Gene Set Enrichment Analysis

The final crucial method of our project is gene set enrichment analysis (GSEA), which we perform on subsets of genes expressed in individuals from the 1000 Genomes dataset based on the Molecular Signatures Database (MSigDB) Hallmark gene set. GSEA identifies biological pathways or gene sets significantly enriched in a gene expression dataset, meaning they likely play a role in disease mechanisms. We generated enrichment scores among other values for each gene set and individual genes for subsets generated by PCA and hierarchical clustering. The results of GSEA allow us to understand which biological functions are implicated by the colocalization analysis, giving us an understanding of the pathways activated behind aging-related diseases.


Colocalization Matrix

Our colocalization output contained prior probability values that ranged from 0 to 1 with the large majority falling between 0 and 0.2, indicating that evidence of shared causal variants is weak for a majority of the gene windows. When we look at significant prior probabilities across all diseases, we find that a single gene set is enriched across all of the diseases, KEGG_LYSOSOME. Lysosome activity is responsible for cell death, which is abnormal in all of the diseases we consider.

When we consider only regions with significant evidence of a shared causal variant, patterns begin to emerge that are unique to the disease type.
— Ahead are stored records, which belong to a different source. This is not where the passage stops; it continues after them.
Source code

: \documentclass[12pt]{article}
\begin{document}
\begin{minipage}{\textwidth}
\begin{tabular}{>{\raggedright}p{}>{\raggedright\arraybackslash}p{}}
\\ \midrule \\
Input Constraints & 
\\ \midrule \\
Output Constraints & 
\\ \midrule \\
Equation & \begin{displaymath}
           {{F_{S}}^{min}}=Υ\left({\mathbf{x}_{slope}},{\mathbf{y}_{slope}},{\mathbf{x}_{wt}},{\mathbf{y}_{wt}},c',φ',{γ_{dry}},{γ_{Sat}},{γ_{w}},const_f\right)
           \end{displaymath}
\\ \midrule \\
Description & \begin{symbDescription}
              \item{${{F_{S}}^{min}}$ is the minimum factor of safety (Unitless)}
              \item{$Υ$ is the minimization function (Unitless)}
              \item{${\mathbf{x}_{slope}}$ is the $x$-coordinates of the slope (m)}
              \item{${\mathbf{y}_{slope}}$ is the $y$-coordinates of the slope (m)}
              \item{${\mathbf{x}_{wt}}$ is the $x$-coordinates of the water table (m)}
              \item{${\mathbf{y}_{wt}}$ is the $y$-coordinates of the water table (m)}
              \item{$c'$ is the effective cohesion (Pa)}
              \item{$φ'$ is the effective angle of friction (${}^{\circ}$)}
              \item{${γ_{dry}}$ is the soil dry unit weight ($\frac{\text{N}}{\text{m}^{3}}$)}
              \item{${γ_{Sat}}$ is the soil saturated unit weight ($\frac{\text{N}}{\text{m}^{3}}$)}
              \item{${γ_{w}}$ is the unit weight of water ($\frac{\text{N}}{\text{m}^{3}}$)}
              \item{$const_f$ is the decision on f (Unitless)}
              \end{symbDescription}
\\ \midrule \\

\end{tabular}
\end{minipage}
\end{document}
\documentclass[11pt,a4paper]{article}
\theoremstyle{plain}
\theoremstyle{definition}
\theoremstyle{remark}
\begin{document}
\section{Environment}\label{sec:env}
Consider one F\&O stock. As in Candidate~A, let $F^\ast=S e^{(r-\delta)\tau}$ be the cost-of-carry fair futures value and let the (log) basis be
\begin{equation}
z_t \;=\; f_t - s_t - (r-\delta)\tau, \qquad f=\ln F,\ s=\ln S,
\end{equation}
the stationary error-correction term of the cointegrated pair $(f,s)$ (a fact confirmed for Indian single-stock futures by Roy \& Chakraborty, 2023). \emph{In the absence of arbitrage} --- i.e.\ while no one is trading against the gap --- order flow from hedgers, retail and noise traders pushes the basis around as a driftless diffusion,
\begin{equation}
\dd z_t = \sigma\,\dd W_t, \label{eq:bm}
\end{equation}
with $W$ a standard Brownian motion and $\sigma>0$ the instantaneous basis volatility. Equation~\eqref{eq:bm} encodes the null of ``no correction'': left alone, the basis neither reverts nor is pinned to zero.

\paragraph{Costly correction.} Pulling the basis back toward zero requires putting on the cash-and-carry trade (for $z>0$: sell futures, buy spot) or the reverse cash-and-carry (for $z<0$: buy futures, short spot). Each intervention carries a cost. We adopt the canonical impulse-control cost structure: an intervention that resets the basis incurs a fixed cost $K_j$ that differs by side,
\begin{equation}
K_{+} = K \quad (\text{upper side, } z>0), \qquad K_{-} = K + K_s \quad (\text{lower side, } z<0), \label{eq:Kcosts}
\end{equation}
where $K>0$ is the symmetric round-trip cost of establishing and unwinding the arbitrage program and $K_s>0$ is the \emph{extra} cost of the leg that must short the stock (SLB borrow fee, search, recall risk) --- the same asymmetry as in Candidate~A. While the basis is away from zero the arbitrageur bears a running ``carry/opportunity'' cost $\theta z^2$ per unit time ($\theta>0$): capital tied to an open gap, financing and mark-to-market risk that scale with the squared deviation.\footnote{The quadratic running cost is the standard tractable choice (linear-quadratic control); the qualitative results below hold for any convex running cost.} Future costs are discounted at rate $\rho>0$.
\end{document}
When subsetting to a prior larger than 0.1, the gene set of the highest enrichment in the age-related diseases is HALLMARK_GLYCOLISIS. Literature shows glycolysis is abnormal in peripheral cells in Alzheimer's disease, Parkinson's disease, and Amyotrophic Lateral Sclerosis.

There are regions of significance between diseases that are individual to those diseases as well. When we isolate per-disease and subset by significant prior probability, the subset of genes indicates sources of genetic disease impact. For example, in osteoarthrosis we find that the HALLMARK_ESTROGEN_RESPONSE_EARLY and HALLMARK_ESTROGEN_RESPONSE_LATE are significantly enriched, indicating that hormone levels play a significant role in osteoarthrosis, which we know to be true from an empirical standpoint.

There is one region of overlap we see in the heatmap between hypertension and coronary atherosclerosis. This overlap is small but it indicates that there may be a shared disease mechanism. However, the region is so small that GSEA is unable to detect enriched pathways in the gene subset we extracted from that region using hierarchical clustering.

Principal Component Analysis of our colocalization yielded the right-skewed distribution expected in PCA. The first component accounted for around 60% of the variation, or in other words isolated one-third of our 6 diseases from the others, Alzheimer's and osteoarthrosis. This indicates that the majority of the variance can be explained by simple patterns, but a large amount is unaccounted for. Clusters generated using the PCA results seemed to isolate regions of significance unique to Alzheimer's and osteoarthrosis, but their corresponding gene subsets did not yield significantly enriched pathways when examined using GSEA.


Our results reaffirm that colocalization paired with GSEA is a beneficial strategy for understanding the genetic mechanisms of disease. Identifying lysosome activity as a significant factor against all diseases validates our pipeline since its results align with genetic and empirical facts. Moreover, identifying glycolysis as a mechanism in age-related disease in this manner is significant because the understanding of change in glycolysis activity was discovered through empirical observation. Seeing the same signal from a genetic standpoint in a case where the genetic basis was not the primary method of discovery indicates that other similar discoveries may be made in the future. Likely, purely genetic evidence discovered in this way can later be validated through empirical observation and form an invaluable foundation for disease prevention and treatment.